Perak is experiencing a resilience in domestic tourism that masks deeper challenges in attracting international visitors, with overnight arrivals from Malaysian travellers climbing to 10.4 million in 2025 from 10.2 million the previous year. However, this modest growth on the domestic front conceals a contraction in the state's ability to draw foreign tourists, a sector that typically generates higher spending per visitor and commands greater strategic importance in the state's economic diversification plans.
The 1.5 per cent downturn in international arrivals reflects structural obstacles that extend beyond seasonal fluctuations or temporary shifts in travel preference. According to Loh Sze Yee, the state's Tourism, Industry, Investment and Corridor Development Committee chairman, the suspension of direct flights on the Singapore-Ipoh route has created a significant barrier for international passengers seeking convenient access to Perak's attractions. This connectivity gap forces potential visitors through less efficient routing, adding travel time and cost—factors that decisively influence booking decisions in an increasingly competitive regional tourism market where neighbouring destinations like Thailand and Indonesia offer superior flight networks.
The global oil crisis compounds these challenges for aviation-dependent tourism. As fuel costs remain volatile and airlines adjust capacity, routes connecting smaller regional hubs like Ipoh to major feeder cities face cancellation or consolidation, particularly when demand cannot sustain premium pricing. For Perak, which lacks the passenger volume of Kuala Lumpur or the beach appeal of Langkawi, the loss of direct connectivity strikes at its most vulnerable point—the ability to draw spontaneous or leisure-segment international travellers who prioritise convenience.
Within Malaysia's domestic tourism hierarchy, Perak holds third position with 23.6 million visitors annually, trailing Selangor's commanding 36.4 million and Kuala Lumpur's 35.1 million. This ranking underscores the state's reliance on domestic market segments—families, weekend getaways, adventure seekers exploring limestone formations and heritage sites.
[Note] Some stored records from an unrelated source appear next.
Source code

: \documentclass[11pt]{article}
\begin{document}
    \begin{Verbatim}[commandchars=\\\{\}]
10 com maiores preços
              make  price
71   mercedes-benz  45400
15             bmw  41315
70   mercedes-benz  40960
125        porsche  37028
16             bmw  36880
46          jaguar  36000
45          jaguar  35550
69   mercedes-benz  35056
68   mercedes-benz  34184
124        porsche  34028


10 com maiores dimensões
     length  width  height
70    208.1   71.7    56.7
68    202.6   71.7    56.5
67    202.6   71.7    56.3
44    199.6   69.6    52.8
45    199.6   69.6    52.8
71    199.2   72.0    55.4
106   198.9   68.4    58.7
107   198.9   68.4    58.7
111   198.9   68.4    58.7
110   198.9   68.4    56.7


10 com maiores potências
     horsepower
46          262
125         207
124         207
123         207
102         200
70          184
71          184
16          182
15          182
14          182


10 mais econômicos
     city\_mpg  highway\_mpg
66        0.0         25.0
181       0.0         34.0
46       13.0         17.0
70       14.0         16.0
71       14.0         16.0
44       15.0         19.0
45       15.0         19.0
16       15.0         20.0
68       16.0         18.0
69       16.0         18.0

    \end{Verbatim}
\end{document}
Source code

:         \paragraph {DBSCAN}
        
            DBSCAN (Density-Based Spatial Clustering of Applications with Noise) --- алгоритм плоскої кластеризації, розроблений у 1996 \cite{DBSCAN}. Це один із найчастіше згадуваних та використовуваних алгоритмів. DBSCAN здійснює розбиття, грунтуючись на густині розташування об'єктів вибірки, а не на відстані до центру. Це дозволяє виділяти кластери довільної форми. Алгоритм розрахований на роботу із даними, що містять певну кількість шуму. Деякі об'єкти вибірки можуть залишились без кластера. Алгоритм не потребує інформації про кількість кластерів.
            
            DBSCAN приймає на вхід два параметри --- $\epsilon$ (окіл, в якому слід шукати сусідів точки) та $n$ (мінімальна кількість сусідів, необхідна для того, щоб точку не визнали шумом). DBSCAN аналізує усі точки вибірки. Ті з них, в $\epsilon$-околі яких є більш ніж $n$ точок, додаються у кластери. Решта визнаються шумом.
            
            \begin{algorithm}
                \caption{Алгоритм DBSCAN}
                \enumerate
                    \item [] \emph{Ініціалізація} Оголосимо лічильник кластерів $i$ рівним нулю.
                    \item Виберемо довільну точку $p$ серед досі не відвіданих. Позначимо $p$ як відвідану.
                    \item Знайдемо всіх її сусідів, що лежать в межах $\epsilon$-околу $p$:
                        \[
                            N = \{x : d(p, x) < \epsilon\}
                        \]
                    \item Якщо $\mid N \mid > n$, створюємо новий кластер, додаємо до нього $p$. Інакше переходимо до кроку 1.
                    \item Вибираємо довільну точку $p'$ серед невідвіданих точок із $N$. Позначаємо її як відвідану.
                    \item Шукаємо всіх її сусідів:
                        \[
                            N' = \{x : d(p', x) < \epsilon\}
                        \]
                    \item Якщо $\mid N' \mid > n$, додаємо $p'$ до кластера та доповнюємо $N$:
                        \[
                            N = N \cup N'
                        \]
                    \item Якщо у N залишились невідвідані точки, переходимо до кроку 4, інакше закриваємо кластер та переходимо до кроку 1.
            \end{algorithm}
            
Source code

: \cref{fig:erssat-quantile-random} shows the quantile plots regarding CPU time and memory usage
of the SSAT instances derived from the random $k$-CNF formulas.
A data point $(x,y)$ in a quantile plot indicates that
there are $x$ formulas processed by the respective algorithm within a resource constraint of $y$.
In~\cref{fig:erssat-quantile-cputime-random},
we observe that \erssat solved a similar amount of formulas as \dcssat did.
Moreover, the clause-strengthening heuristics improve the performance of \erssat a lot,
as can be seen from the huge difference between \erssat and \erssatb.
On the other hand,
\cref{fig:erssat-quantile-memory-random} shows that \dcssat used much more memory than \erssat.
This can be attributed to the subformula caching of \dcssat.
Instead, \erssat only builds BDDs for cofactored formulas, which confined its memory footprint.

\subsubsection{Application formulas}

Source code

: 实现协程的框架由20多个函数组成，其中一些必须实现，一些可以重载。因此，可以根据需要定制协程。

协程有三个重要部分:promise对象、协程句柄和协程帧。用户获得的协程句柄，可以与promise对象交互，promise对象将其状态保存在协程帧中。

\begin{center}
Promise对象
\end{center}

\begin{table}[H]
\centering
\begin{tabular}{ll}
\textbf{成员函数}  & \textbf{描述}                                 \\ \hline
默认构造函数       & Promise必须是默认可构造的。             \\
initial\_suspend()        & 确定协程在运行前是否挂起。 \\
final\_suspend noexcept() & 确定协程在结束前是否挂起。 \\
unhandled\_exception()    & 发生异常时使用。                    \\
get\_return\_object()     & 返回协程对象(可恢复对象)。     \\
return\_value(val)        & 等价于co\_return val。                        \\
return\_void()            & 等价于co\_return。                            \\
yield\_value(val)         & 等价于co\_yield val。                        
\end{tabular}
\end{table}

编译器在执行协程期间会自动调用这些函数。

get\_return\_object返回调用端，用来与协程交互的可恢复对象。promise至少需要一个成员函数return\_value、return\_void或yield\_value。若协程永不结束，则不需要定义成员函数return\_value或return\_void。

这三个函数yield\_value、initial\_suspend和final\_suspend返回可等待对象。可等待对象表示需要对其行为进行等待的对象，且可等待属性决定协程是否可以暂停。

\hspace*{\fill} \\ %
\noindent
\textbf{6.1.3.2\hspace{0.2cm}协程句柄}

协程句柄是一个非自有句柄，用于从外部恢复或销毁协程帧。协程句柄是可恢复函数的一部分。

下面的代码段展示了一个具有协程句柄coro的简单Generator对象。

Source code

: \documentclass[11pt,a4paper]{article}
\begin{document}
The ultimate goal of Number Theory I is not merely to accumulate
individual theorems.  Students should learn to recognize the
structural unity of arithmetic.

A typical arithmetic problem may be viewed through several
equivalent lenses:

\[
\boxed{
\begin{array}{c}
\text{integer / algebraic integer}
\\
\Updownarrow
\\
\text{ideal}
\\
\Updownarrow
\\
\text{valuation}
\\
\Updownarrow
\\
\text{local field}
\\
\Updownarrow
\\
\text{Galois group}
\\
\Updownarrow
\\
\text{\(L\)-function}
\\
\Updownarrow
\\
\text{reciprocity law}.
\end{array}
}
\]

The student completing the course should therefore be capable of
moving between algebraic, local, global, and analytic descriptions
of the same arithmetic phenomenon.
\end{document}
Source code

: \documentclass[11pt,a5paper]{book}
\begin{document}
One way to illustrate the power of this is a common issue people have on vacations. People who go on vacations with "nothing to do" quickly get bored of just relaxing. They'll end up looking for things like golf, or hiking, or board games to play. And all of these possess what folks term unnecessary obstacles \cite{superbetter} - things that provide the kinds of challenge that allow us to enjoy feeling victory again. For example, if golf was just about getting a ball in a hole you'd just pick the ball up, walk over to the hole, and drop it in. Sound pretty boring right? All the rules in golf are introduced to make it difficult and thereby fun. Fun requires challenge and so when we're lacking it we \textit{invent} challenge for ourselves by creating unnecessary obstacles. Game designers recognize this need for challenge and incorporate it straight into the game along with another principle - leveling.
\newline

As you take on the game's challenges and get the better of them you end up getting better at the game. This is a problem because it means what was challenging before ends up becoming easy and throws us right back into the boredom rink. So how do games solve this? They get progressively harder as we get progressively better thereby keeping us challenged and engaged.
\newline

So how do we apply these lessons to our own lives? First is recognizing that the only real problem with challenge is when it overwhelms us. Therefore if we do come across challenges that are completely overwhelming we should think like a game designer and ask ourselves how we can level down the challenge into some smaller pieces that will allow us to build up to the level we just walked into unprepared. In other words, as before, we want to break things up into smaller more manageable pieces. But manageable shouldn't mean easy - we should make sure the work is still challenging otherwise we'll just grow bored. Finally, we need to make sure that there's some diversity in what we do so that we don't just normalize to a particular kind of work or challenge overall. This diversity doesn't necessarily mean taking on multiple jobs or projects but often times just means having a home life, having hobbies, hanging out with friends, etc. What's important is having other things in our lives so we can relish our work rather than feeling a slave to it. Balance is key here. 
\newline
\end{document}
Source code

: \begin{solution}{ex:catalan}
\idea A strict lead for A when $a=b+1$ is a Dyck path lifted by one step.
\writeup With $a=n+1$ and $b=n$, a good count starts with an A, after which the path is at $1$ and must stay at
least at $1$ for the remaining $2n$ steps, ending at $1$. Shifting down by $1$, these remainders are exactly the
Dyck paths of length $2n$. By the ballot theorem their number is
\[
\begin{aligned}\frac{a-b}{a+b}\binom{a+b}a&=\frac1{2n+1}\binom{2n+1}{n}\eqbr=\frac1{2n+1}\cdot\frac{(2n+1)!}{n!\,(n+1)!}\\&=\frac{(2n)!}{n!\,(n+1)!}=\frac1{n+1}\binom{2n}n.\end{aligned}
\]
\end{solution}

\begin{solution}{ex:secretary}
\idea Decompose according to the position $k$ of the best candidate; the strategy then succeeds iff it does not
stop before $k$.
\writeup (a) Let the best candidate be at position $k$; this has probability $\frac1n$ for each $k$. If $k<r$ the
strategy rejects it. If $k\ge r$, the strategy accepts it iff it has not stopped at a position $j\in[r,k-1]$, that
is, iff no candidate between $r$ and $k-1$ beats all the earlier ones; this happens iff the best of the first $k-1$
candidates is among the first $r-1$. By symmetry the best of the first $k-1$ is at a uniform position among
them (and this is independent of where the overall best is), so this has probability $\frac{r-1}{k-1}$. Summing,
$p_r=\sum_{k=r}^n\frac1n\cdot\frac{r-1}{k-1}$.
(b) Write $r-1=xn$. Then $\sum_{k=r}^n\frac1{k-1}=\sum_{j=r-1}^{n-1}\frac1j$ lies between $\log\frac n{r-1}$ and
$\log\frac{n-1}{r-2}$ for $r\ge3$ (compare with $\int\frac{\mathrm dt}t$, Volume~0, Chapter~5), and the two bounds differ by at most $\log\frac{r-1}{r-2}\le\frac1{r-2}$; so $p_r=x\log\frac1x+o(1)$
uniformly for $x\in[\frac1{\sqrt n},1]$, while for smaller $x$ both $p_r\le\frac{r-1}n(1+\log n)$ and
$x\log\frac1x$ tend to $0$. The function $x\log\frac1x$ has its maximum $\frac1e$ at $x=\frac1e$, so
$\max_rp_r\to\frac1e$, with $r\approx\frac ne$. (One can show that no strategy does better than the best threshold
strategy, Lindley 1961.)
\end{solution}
The growth from 10.2 million to 10.4 million domestic overnight stays suggests that Perak's core attractions—the Ipoh Old Town's colonial architecture, the Kinta Valley's natural caves, and the Temengor Lakes system—continue to resonate with Malaysian travellers, particularly those from the Klang Valley and central peninsula regions seeking weekend escapes.
The strategic choice to host the Pantai Timur Fest 2026 in Ipoh reflects a deliberate effort to reposition the state within Malaysia's tourism geography. By selecting Ipoh as the venue for an event celebrating the East Coast's tourism offerings—specifically Kelantan, Terengganu, and Pahang—Tourism Malaysia has essentially designated Perak as a northern gateway and distribution hub for broader regional tourism products. This positioning acknowledges that Ipoh, as the state capital and largest urban centre in northern Peninsular Malaysia, can function as a transit and coordination point for travellers exploring multiple East Coast destinations.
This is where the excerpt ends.